Je n'y connais sans doute rien en littérature, mais je voudrais quand même faire une remarque : il doit être possible de lire une fiction, ou même une Faërie, sans y "croire", sans pouvoir atteindre à ce que j'appellerai la "lecture interne" de l'oeuvre. Qu'il y ait un trop grand décalage entre la pensée de l'auteur et celle du lecteur, par exemple, que cette différence soit culturelle ou psychologique. Je ne peux pas dire,par contre, si dans ce cas le lecteur y trouve un plaisir quelconque ( j'avoue que moi, non. Et que souvent, dans ce cas, comme tu l'as dit, je referme le livre. Mais pas toujours ).
Dans le cas de cette lecture "externe", ne peut-elle pas justement être intéressante de façon "externe", quant à la connaissance par exemple, de la culture de l'auteur ( anonyme, souvent, dans le cas des légendes et contes populaires, donc de la Faërie ) ?
Cher Swing Kid,
Je crois qu'il n'est dans l'idée de personne ici que le SdA soit VRAIMENT la traduction de "La chute du Seigneur des Anneaux et le Retour du Roi" de Mr. Frodo Baggins.
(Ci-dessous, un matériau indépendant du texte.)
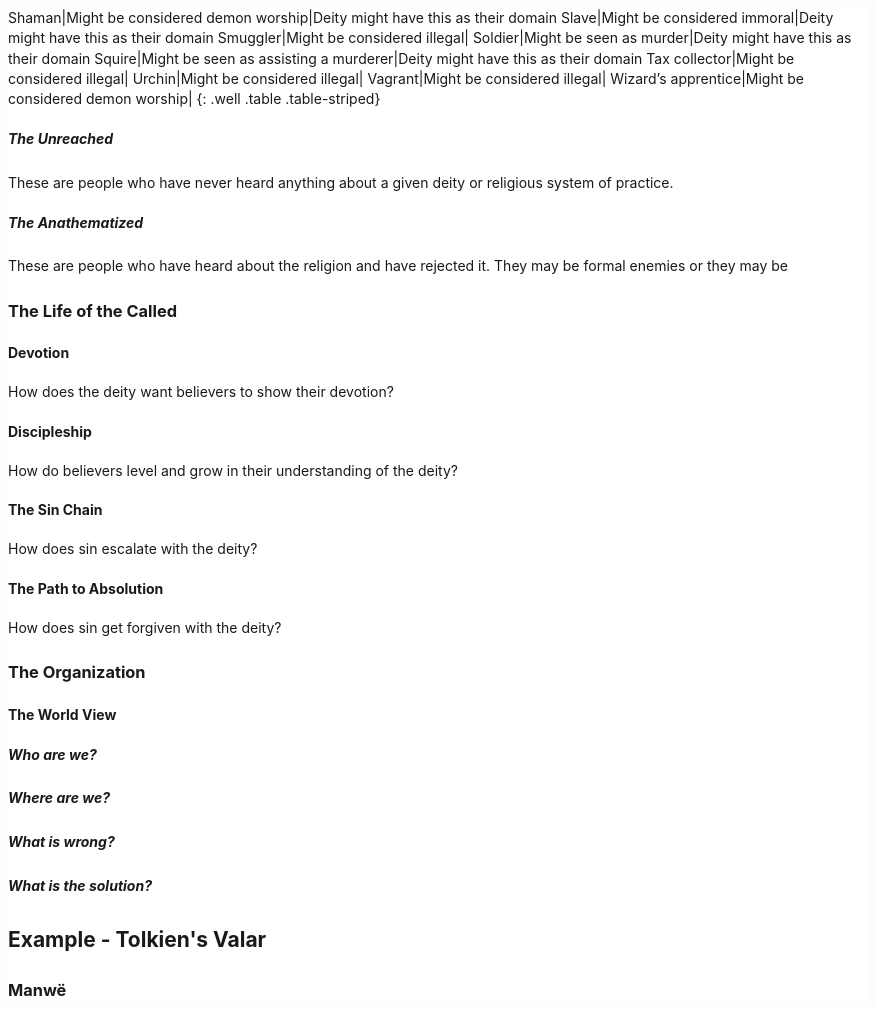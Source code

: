 Shaman|Might be considered demon worship|Deity might have this as their domain
Slave|Might be considered immoral|Deity might have this as their domain
Smuggler|Might be considered illegal| 
Soldier|Might be seen as murder|Deity might have this as their domain
Squire|Might be seen as assisting a murderer|Deity might have this as their domain
Tax collector|Might be considered illegal| 
Urchin|Might be considered illegal| 
Vagrant|Might be considered illegal| 
Wizard’s apprentice|Might be considered demon worship| 
{: .well .table .table-striped}

##### The Unreached
These are people who have never heard anything about a given deity or religious system of practice.  

##### The Anathematized
These are people who have heard about the religion and have rejected it.  They may be formal enemies or they may be 

### The Life of the Called

#### Devotion
How does the deity want believers to show their devotion?

#### Discipleship
How do believers level and grow in their understanding of the deity?

#### The Sin Chain
How does sin escalate with the deity?  

#### The Path to Absolution 
How does sin get forgiven with the deity?





### The Organization

#### The World View

##### Who are we?

##### Where are we?

##### What is wrong?

##### What is the solution?




## Example - Tolkien's Valar

### Manwë

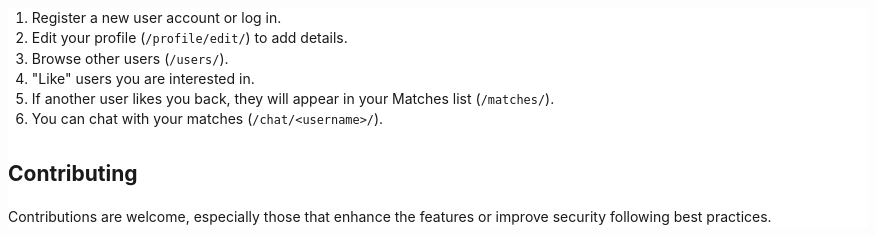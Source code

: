 1.  Register a new user account or log in.
2.  Edit your profile (`/profile/edit/`) to add details.
3.  Browse other users (`/users/`).
4.  "Like" users you are interested in.
5.  If another user likes you back, they will appear in your Matches list (`/matches/`).
6.  You can chat with your matches (`/chat/<username>/`).

## Contributing

Contributions are welcome, especially those that enhance the features or improve security following best practices.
Celà ne l'est que dans la logique interne de l'histoire, et, le livre refermé ( et le DVD éteint... ) je sais PARFAITEMENT que je ne suis pas une Hobbitte, et que dans la vraie vie, Frodon n'existe pas plus que le Capitaine Nemo, Blanche Neige, Ulysse, Don Quichotte ou Harry Potter.
Cher Jérôme,
Je suis parfaitement d'accord avec toi pour dire que la Faêrie doit se lire en faisant abstraction des élément externes. Je reprendrais l'expression de Tolkien qui la comparait à la "Soupe" dans laquelle il ne fallait pas rechercher l'"os".
Cependant, il peut arriver que le lecteur se dise que,décidément, cette soupe a un drôle de goût, et qu'il ne peut que se demander ce qui lui donne ce goût. Que l'enchantement ne fonctionne pas, ou ne fonctionne plus, et que le lecteur en arrive alors à avoir une lecture "externe" du conte. Et je crois pour ma part que celà peut plus facilement arriver quand dans la "soupe" se trouvent trop peu de référents familiers ou pas de référents familiers du tout.
Cher Hyarion,
Au sujet de la francophobie de Tolkien : je crois qu'elle ne devrait influencer la lecture de l'oeuvre que dans la mesure ou elle a influencé son écriture, et que, quelque part, elle s'y retrouvait. Or, manifestement, elle ne s'y retrouve pas. Ce n'était qu'une opinion marginale de l'auteur ( du moins en tant qu'auteur ).